» **Material provided**
• • •
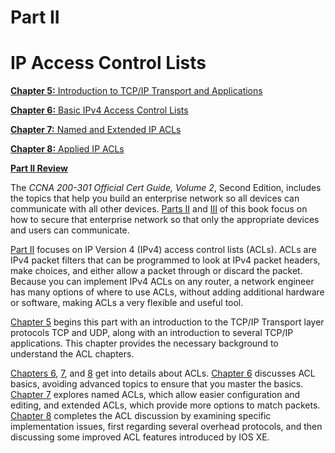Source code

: # Part II


# IP Access Control Lists

[**Chapter 5:** Introduction to TCP/IP Transport and Applications](vol2_ch05.md#ch05)

[**Chapter 6:** Basic IPv4 Access Control Lists](vol2_ch06.md#ch06)

[**Chapter 7:** Named and Extended IP ACLs](vol2_ch07.md#ch07)

[**Chapter 8:** Applied IP ACLs](vol2_ch08.md#ch08)

[**Part II Review**](vol2_part-p02.md#part-p02)

The *CCNA 200-301 Official Cert Guide, Volume 2*, Second Edition, includes the topics that help you build an enterprise network so all devices can communicate with all other devices. [Parts II](vol2_part02.md#part02) and [III](vol2_part03.md#part03) of this book focus on how to secure that enterprise network so that only the appropriate devices and users can communicate.

[Part II](vol2_part02.md#part02) focuses on IP Version 4 (IPv4) access control lists (ACLs). ACLs are IPv4 packet filters that can be programmed to look at IPv4 packet headers, make choices, and either allow a packet through or discard the packet. Because you can implement IPv4 ACLs on any router, a network engineer has many options of where to use ACLs, without adding additional hardware or software, making ACLs a very flexible and useful tool.

[Chapter 5](vol2_ch05.md#ch05) begins this part with an introduction to the TCP/IP Transport layer protocols TCP and UDP, along with an introduction to several TCP/IP applications. This chapter provides the necessary background to understand the ACL chapters.

[Chapters 6](vol2_ch06.md#ch06), [7](vol2_ch07.md#ch07), and [8](vol2_ch08.md#ch08) get into details about ACLs. [Chapter 6](vol2_ch06.md#ch06) discusses ACL basics, avoiding advanced topics to ensure that you master the basics. [Chapter 7](vol2_ch07.md#ch07) explores named ACLs, which allow easier configuration and editing, and extended ACLs, which provide more options to match packets. [Chapter 8](vol2_ch08.md#ch08) completes the ACL discussion by examining specific implementation issues, first regarding several overhead protocols, and then discussing some improved ACL features introduced by IOS XE.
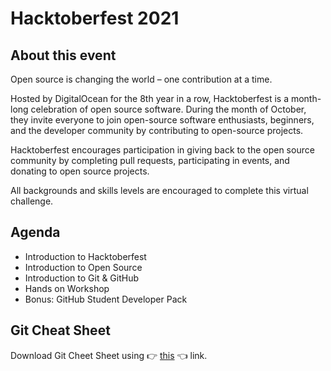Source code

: # Hacktoberfest 2021

## About this event

Open source is changing the world – one contribution at a time.

Hosted by DigitalOcean for the 8th year in a row, Hacktoberfest is a month-long celebration of open source software. During the month of October, they invite everyone to join open-source software enthusiasts, beginners, and the developer community by contributing to open-source projects.

Hacktoberfest encourages participation in giving back to the open source community by completing pull requests, participating in events, and donating to open source projects.

All backgrounds and skills levels are encouraged to complete this virtual challenge.

## Agenda

- Introduction to Hacktoberfest
- Introduction to Open Source
- Introduction to Git & GitHub
- Hands on Workshop
- Bonus: GitHub Student Developer Pack

## Git Cheat Sheet

Download Git Cheet Sheet using 👉 [this]() 👈 link.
• • •
» **What to work on**
The string "projects" may appear in the lines of the records above. State how many lines contain it, with no other words.

» **Result**
2